5. Switch your internet off if you can’t resist doing extra research. For anyone who has ever struggled to resist Googling something new every five minutes, sometimes pulling the plug is the only real option.

The Snacker

Snacking doesn’t just inhibit your productivity — it’s bad for your waistline too. People who regularly find themselves reaching for boxes of crackers, cookies, chips, or anything else end up distracted from doing what’s most important, and sometimes even end up needing to nap after eating too much.

1. Get rid of all unhealthy snack-like foods. If it’s not there, you can’t be tempted by it. Throw out anything that comes in a box or a package, and commit to not buying them again.

2. Don’t work in or around your kitchen. Your environment affects your tendency to become distracted. If the sight of your refrigerator steals your focus, it’s time to move to another room.

3. Sip on water or herbal tea. Fluids can make you feel full and give your mouth something to do if you’re battling cravings. Lots of water and tea will also keep you nice and hydrated.

4. Plan your meals and snacks for the day. Be conscious of what you’re eating by planning out your meals, including what time you’re going to eat. That way, you can look forward to them rather than sabotaging yourself with excess snacking.

5. Keep healthy snacks like fresh veggies and fruit handy if necessary.
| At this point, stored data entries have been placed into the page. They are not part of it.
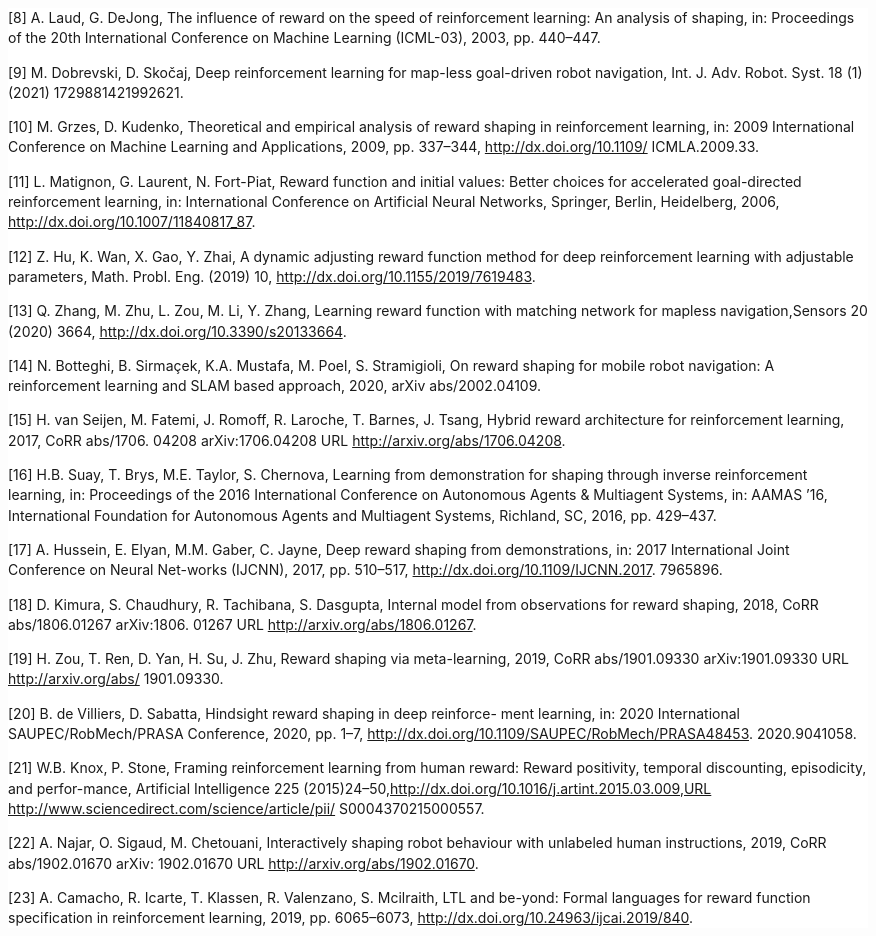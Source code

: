 [8] A. Laud, G. DeJong, The influence of reward on the speed of reinforcement learning: An analysis of shaping, in: Proceedings of the 20th International Conference on Machine Learning (ICML-03), 2003, pp. 440–447.

[9] M. Dobrevski, D. Skočaj, Deep reinforcement learning for map-less goal-driven robot navigation, Int. J. Adv. Robot. Syst. 18 (1) (2021) 1729881421992621.

[10] M. Grzes, D. Kudenko, Theoretical and empirical analysis of reward shaping in reinforcement learning, in: 2009 International Conference on Machine Learning and Applications, 2009, pp. 337–344, http://dx.doi.org/10.1109/ ICMLA.2009.33.

[11] L. Matignon, G. Laurent, N. Fort-Piat, Reward function and initial values: Better choices for accelerated goal-directed reinforcement learning, in: International Conference on Artificial Neural Networks, Springer, Berlin, Heidelberg, 2006, http://dx.doi.org/10.1007/11840817_87.

[12] Z. Hu, K. Wan, X. Gao, Y. Zhai, A dynamic adjusting reward function method for deep reinforcement learning with adjustable parameters, Math. Probl. Eng. (2019) 10, http://dx.doi.org/10.1155/2019/7619483.

[13] Q. Zhang, M. Zhu, L. Zou, M. Li, Y. Zhang, Learning reward function with matching network for mapless navigation,Sensors 20 (2020) 3664, http://dx.doi.org/10.3390/s20133664.

[14] N. Botteghi, B. Sirmaçek, K.A. Mustafa, M. Poel, S. Stramigioli, On reward shaping for mobile robot navigation: A reinforcement learning and SLAM based approach, 2020, arXiv abs/2002.04109.

[15] H. van Seijen, M. Fatemi, J. Romoff, R. Laroche, T. Barnes, J. Tsang, Hybrid reward architecture for reinforcement learning, 2017, CoRR abs/1706. 04208 arXiv:1706.04208 URL http://arxiv.org/abs/1706.04208.

[16] H.B. Suay, T. Brys, M.E. Taylor, S. Chernova, Learning from demonstration for shaping through inverse reinforcement learning, in: Proceedings of the 2016 International Conference on Autonomous Agents & Multiagent Systems, in: AAMAS ’16, International Foundation for Autonomous Agents and Multiagent Systems, Richland, SC, 2016, pp. 429–437.

[17] A. Hussein, E. Elyan, M.M. Gaber, C. Jayne, Deep reward shaping from demonstrations, in: 2017 International Joint Conference on Neural Net-works (IJCNN), 2017, pp. 510–517, http://dx.doi.org/10.1109/IJCNN.2017. 7965896.

[18] D. Kimura, S. Chaudhury, R. Tachibana, S. Dasgupta, Internal model from observations for reward shaping, 2018, CoRR abs/1806.01267 arXiv:1806. 01267 URL http://arxiv.org/abs/1806.01267.

[19] H. Zou, T. Ren, D. Yan, H. Su, J. Zhu, Reward shaping via meta-learning, 2019, CoRR abs/1901.09330 arXiv:1901.09330 URL http://arxiv.org/abs/ 1901.09330.

[20] B. de Villiers, D. Sabatta, Hindsight reward shaping in deep reinforce- ment learning, in: 2020 International SAUPEC/RobMech/PRASA Conference, 2020, pp. 1–7, http://dx.doi.org/10.1109/SAUPEC/RobMech/PRASA48453. 2020.9041058.

[21] W.B. Knox, P. Stone, Framing reinforcement learning from human reward: Reward positivity, temporal discounting, episodicity, and perfor-mance, Artificial Intelligence 225 (2015)24–50,http://dx.doi.org/10.1016/j.artint.2015.03.009,URL http://www.sciencedirect.com/science/article/pii/ S0004370215000557.

[22] A. Najar, O. Sigaud, M. Chetouani, Interactively shaping robot behaviour with unlabeled human instructions, 2019, CoRR abs/1902.01670 arXiv: 1902.01670 URL http://arxiv.org/abs/1902.01670.

[23] A. Camacho, R. Icarte, T. Klassen, R. Valenzano, S. Mcilraith, LTL and be-yond: Formal languages for reward function specification in reinforcement learning, 2019, pp. 6065–6073, http://dx.doi.org/10.24963/ijcai.2019/840.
If you absolutely have to gnash on something, make sure it’s healthy and limited in quantity. Try celery sticks with peanut butter, an apple, or a handful of raw almonds.

The Watcher

Television, movie, and internet video consumption is drawing a lot of people away from their real lives these days. In worst case scenarios, having instant access to so much selection can cause them to completely lose sight of reality — including all their responsibilities and everything that’s truly important to them.

1. Limit TV/video consumption to one hour (or less) a day. Make a conscious decision to watch no more than an hour of your favorite show or movie to avoid going overboard.

2. Limit the number of TV shows, movies, or web series you watch. Getting invested in too many shows on TV or the internet means you have to keep up with their new episodes every week. Stick to one or two shows at most.

3. Schedule the time to indulge, ideally at the end of the day. Use your TV or internet video time as a reward at the end of the day for all the hard work you put into that project you should be working on.

4. Resist getting hooked on any new series. New shows pop up all the time, and before you know it, you’re watching 14 of them. Don’t fall for any new shows if what you really need to do is get more work done.

5. Consider cutting your cable or cancelling your streaming subscription. If limiting your time spent watching TV just doesn’t work, you may just have to consider quitting cold turkey. Cancel your plan, and you’ll have no excuses.

The Delegator

Everyone needs help and support from time to time, but it has to be done right to be effective. Certain people who’d rather bully people into completing tasks for them often end up right back where they started — or even a step or two behind if the person they delegated to did a bad job.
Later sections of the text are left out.